FERC Might Offer Hope for Williams Cos. and its New York Gas Pipeline

Tulsa’s Williams Cos. still might have a foot in the door in its legal fight with the state of New York over plans to complete the Constitution Pipeline to carry natural gas from Pennsylvania.

One report indicated Williams had petitioned the Federal Energy Regulatory Commission to overturn New York state regulators who had denied a permit under the Clean Water Act even though the pipeline plan had been approved by federal regulators. FERC also decided to extend its review of the project.

New York decided not to issue a permit on the grounds that an alternate route with less environmental harm might exist.

The U.S. Supreme Court recently denied an appeal of the case from the Second Circuit Court of Appeals in New York. The denial created another roadblock for Williams.

But the company is hoping FERC might overturn the New York actions. FERC did the same thing last year in overruling New York when it denied a water quality permit for construction of the Millennium Pipeline. A federal appeals court also upheld the FERC decision.

But the New York case raises concerns that environmentalists fighting any energy project might use the Second Circuit case to continue their causes against future pipelines. The case could also be used by other states to deny projects involving interstate natural gas pipeline development. It could be a sign of things to come, despite the efforts of the Trump administration to make a priority to support domestic energy production.

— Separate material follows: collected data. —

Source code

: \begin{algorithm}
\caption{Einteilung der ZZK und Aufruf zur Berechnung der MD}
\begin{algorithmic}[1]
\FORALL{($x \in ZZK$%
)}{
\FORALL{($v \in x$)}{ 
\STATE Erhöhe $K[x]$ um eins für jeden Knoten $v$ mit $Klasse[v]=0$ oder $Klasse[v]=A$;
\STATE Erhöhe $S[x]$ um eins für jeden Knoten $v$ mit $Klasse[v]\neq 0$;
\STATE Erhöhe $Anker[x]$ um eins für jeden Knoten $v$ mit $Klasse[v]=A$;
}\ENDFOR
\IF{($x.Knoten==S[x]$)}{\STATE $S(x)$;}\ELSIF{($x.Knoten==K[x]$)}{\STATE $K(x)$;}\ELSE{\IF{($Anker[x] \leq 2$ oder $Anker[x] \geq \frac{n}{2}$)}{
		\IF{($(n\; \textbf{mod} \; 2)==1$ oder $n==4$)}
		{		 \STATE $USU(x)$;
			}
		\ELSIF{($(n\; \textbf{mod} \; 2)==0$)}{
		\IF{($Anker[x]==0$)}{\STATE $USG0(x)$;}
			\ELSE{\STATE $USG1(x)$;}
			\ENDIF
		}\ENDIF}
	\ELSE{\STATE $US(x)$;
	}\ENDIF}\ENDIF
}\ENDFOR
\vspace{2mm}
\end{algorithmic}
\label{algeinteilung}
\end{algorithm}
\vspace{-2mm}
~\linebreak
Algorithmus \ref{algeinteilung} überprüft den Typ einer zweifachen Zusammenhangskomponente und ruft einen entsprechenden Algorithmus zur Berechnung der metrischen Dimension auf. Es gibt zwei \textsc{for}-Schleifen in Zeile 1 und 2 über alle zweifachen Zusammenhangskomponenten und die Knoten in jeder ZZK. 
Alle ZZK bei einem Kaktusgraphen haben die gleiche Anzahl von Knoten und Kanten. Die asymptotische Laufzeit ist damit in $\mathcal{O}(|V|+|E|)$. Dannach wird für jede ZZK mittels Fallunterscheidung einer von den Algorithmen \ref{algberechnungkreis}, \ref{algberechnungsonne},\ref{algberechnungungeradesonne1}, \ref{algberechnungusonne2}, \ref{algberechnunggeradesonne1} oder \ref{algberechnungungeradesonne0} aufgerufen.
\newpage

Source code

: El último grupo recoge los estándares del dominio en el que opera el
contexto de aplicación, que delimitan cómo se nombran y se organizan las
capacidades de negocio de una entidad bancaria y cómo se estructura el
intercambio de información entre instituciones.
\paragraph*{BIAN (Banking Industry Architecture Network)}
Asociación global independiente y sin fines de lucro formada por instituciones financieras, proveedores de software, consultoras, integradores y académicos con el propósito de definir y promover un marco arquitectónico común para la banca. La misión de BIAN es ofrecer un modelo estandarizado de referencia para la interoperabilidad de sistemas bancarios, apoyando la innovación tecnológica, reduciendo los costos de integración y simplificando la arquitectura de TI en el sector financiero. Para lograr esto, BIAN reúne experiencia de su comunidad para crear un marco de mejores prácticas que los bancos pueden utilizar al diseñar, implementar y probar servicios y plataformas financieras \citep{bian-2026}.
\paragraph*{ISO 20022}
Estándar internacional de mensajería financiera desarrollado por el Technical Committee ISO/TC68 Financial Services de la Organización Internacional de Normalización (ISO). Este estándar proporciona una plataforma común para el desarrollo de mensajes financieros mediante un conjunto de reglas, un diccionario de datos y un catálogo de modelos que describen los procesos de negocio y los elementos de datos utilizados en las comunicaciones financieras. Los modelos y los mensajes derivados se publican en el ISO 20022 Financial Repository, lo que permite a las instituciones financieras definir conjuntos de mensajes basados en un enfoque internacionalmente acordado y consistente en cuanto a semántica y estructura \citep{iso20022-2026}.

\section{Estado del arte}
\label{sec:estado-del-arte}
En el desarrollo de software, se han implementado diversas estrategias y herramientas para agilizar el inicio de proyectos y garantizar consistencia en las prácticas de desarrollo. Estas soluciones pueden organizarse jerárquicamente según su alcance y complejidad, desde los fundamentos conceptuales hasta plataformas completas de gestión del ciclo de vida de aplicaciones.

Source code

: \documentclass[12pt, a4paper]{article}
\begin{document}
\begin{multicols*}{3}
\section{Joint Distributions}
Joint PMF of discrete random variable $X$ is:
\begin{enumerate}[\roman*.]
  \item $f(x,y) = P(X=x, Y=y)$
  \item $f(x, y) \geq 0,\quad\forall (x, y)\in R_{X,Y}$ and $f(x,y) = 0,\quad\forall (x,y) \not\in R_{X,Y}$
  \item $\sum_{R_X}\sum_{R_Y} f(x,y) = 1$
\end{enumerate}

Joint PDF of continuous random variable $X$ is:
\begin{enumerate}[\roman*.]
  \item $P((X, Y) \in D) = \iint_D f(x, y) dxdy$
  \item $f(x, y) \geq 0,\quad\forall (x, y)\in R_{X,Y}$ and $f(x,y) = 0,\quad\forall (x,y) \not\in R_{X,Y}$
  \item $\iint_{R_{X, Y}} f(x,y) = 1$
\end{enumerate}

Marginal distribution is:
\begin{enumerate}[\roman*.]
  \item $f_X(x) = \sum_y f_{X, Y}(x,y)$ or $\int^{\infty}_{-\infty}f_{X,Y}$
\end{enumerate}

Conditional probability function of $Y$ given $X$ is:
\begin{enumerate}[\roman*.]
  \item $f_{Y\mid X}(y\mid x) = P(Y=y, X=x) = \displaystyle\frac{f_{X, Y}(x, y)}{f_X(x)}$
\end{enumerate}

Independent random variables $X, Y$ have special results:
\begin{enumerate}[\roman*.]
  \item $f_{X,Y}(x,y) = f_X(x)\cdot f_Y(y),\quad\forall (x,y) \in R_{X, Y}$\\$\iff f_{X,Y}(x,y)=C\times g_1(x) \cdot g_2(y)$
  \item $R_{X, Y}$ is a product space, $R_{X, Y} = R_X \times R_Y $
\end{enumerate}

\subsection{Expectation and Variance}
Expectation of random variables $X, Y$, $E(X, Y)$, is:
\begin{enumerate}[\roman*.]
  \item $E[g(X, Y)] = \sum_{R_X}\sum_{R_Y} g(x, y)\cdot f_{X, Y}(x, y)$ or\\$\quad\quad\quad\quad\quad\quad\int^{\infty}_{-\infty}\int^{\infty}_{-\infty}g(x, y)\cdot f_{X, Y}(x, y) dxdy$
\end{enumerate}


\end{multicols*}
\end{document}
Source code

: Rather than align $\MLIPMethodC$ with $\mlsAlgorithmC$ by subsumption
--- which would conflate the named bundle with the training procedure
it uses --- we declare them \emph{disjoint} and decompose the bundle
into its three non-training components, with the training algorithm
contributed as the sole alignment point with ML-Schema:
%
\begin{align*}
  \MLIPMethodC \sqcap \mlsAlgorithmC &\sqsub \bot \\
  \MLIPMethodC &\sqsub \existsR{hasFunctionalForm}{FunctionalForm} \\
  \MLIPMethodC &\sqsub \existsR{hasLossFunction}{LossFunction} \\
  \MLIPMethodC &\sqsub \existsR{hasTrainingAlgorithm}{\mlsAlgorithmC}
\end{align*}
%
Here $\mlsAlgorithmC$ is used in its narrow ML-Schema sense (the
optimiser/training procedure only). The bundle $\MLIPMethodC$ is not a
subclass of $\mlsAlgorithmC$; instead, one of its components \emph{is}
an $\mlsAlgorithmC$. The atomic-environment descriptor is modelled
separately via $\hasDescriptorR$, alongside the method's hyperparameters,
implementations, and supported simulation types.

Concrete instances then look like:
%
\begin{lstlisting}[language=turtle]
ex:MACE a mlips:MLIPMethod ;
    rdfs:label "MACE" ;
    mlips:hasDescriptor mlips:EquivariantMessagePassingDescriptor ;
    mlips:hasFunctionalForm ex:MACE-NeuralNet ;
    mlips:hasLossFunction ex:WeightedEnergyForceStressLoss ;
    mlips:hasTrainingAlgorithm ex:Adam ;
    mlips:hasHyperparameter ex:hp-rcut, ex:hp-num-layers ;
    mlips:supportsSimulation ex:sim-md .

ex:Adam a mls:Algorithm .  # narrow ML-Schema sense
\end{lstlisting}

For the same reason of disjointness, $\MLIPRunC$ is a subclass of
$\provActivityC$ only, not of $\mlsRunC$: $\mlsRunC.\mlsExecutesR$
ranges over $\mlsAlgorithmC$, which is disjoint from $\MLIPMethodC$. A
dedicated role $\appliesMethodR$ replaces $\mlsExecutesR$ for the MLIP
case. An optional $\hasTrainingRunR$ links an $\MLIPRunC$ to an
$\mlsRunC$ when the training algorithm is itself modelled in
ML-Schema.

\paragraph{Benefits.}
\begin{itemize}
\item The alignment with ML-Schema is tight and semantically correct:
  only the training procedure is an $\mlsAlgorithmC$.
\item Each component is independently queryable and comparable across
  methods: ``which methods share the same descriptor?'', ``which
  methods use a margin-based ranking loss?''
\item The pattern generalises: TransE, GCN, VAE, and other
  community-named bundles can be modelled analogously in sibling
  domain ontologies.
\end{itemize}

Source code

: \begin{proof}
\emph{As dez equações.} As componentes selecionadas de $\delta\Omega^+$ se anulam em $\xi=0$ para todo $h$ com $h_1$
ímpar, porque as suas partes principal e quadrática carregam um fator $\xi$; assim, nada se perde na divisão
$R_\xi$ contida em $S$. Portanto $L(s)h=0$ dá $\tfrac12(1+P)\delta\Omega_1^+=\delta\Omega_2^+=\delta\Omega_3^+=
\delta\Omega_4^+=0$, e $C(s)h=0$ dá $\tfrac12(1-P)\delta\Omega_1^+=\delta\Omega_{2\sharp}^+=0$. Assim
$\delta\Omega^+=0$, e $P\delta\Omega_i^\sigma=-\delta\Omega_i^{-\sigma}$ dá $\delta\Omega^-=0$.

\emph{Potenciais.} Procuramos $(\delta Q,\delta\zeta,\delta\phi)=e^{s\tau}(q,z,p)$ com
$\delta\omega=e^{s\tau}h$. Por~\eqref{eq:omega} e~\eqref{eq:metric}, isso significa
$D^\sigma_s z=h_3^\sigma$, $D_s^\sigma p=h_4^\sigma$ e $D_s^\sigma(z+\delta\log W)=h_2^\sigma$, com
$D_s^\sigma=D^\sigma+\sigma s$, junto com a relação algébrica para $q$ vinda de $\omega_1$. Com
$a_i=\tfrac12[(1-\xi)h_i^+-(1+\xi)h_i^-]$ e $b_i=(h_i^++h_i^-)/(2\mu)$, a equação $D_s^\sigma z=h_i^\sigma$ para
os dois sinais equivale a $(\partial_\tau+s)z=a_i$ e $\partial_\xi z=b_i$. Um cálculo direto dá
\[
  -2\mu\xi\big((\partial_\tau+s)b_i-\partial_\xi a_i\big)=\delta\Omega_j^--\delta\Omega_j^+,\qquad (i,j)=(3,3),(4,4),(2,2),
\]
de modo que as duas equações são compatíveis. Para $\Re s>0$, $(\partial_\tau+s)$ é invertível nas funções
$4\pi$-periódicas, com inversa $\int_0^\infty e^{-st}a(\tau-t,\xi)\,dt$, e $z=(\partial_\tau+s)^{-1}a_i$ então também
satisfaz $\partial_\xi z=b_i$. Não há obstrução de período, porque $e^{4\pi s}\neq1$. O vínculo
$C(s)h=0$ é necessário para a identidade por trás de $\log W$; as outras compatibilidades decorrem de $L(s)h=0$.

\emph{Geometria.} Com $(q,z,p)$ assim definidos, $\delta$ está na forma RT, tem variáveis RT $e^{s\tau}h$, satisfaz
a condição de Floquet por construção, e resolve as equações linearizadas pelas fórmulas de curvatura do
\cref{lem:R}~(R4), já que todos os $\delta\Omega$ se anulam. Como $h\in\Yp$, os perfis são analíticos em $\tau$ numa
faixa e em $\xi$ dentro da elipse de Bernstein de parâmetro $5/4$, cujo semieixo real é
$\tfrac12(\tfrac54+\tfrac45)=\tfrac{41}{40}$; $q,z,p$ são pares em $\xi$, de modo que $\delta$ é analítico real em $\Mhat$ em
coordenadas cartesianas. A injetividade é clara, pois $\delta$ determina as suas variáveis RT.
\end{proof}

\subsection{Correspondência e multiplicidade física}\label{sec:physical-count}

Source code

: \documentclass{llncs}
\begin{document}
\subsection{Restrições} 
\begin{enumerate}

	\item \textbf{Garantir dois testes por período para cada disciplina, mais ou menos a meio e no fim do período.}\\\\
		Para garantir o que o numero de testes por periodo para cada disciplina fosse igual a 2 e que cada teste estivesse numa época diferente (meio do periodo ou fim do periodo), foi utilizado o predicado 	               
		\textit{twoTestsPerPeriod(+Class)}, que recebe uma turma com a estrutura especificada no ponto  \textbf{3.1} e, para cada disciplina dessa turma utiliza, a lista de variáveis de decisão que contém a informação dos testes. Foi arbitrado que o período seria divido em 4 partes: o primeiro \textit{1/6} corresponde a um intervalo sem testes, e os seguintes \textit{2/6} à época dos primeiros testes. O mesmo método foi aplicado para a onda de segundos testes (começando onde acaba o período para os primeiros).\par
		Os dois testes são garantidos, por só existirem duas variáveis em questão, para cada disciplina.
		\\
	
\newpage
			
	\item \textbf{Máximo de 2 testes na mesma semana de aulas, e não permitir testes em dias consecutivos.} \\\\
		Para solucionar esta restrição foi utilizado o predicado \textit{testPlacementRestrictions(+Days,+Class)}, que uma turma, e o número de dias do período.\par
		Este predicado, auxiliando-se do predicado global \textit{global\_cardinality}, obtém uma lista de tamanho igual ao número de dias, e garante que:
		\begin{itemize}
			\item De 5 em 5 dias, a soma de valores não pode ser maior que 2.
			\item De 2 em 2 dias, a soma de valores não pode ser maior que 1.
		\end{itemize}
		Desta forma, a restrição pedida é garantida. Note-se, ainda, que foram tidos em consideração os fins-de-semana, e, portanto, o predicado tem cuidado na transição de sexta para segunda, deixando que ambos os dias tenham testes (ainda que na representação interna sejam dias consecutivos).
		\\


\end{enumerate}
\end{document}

Natural gas supporters use the case to point out that New York and its liberal government are to blame for the state being the nation’s leader in population loss. They also say such denials of projects like the one from Williams Cos. only hurts the state’s economic growth and job opportunity.

Here’s the scenario that could happen with Williams. If it gets FERC approval for the Constitution Pipeline, opponents would still have another opportunity to challenge it in court.

In the meantime, compressed natural gas is being hauled by truck from Forest Lake Township, Pennsylvania to a pipeline already in place in Herkimer, New York.